What the exercise asks :: Search the entries below for "Fund", and copy each line where it appears.

=== The input ===

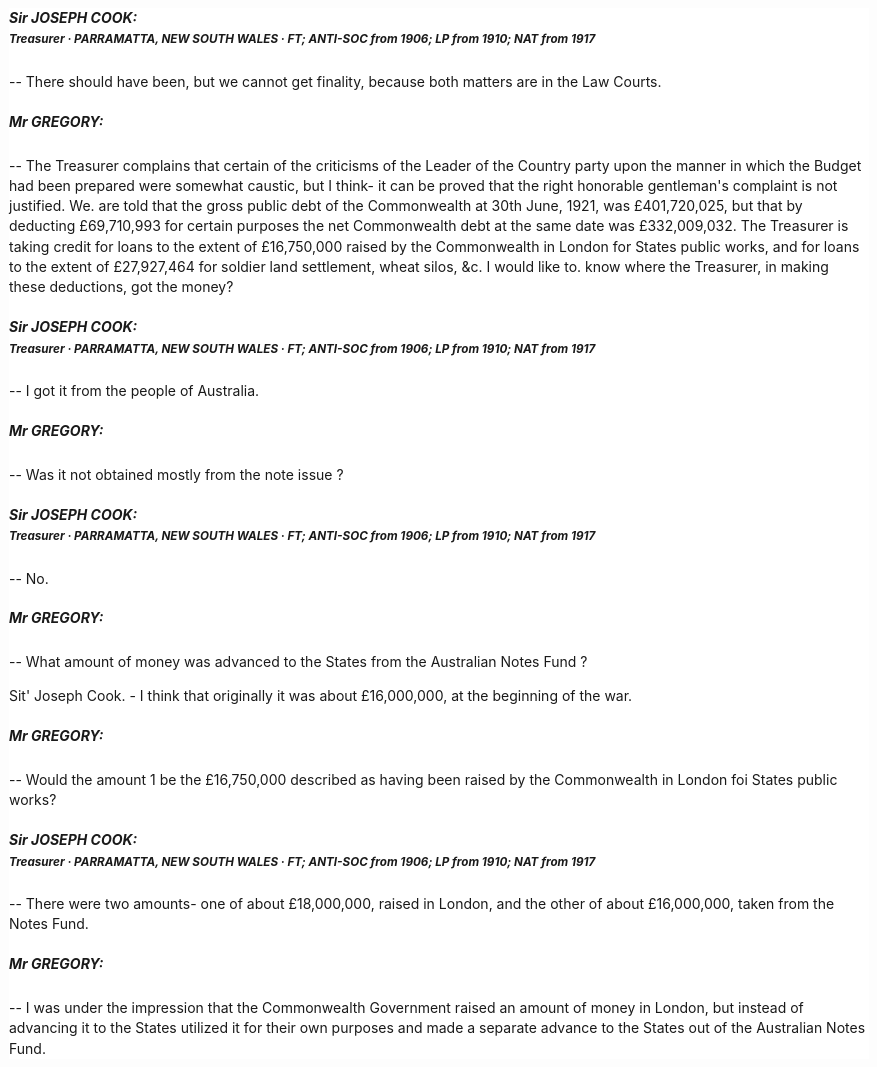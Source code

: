 ##### Sir JOSEPH COOK:<br><small class="text-muted">Treasurer &middot; PARRAMATTA, NEW SOUTH WALES &middot; FT; ANTI-SOC from 1906; LP from 1910; NAT from 1917</small>

-- There should have been, but we cannot get finality, because both matters are in the Law Courts. 

##### Mr GREGORY:

-- The Treasurer complains  that  certain of the criticisms of the Leader of the Country party upon the manner in which the Budget had been prepared were somewhat caustic, but I think- it can be proved that the right honorable gentleman's complaint is not justified. We. are told that the gross public debt of the Commonwealth at 30th June, 1921, was £401,720,025, but that by deducting £69,710,993 for certain purposes the net Commonwealth debt at the same date was £332,009,032. The Treasurer is taking credit for loans to the extent of £16,750,000 raised by the Commonwealth in London for States public works, and for loans to the extent of £27,927,464 for soldier land settlement, wheat silos, &amp;c. I would like to. know where the Treasurer, in making these deductions, got the money? 

##### Sir JOSEPH COOK:<br><small class="text-muted">Treasurer &middot; PARRAMATTA, NEW SOUTH WALES &middot; FT; ANTI-SOC from 1906; LP from 1910; NAT from 1917</small>

-- I got it from the people of Australia. 

##### Mr GREGORY:

-- Was it not obtained mostly from the note issue ? 

##### Sir JOSEPH COOK:<br><small class="text-muted">Treasurer &middot; PARRAMATTA, NEW SOUTH WALES &middot; FT; ANTI-SOC from 1906; LP from 1910; NAT from 1917</small>

-- No. 

##### Mr GREGORY:

-- What amount of money was advanced to the States from the Australian Notes Fund ? 

Sit' Joseph Cook. - I think that originally it was about £16,000,000, at the beginning of the war. 

##### Mr GREGORY:

-- Would the amount 1 be the £16,750,000 described as having been raised by the Commonwealth in London foi States public works? 

##### Sir JOSEPH COOK:<br><small class="text-muted">Treasurer &middot; PARRAMATTA, NEW SOUTH WALES &middot; FT; ANTI-SOC from 1906; LP from 1910; NAT from 1917</small>

-- There were two amounts- one of about £18,000,000, raised in London, and the other of about £16,000,000, taken from the Notes Fund. 

##### Mr GREGORY:

-- I was under the impression that the Commonwealth Government raised an amount of money in London, but instead of advancing it to the States utilized it for their own purposes and made a separate advance to the States out of the Australian Notes Fund.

===

Result ::
-- What amount of money was advanced to the States from the Australian Notes Fund ? 
-- There were two amounts- one of about £18,000,000, raised in London, and the other of about £16,000,000, taken from the Notes Fund. 
-- I was under the impression that the Commonwealth Government raised an amount of money in London, but instead of advancing it to the States utilized it for their own purposes and made a separate advance to the States out of the Australian Notes Fund.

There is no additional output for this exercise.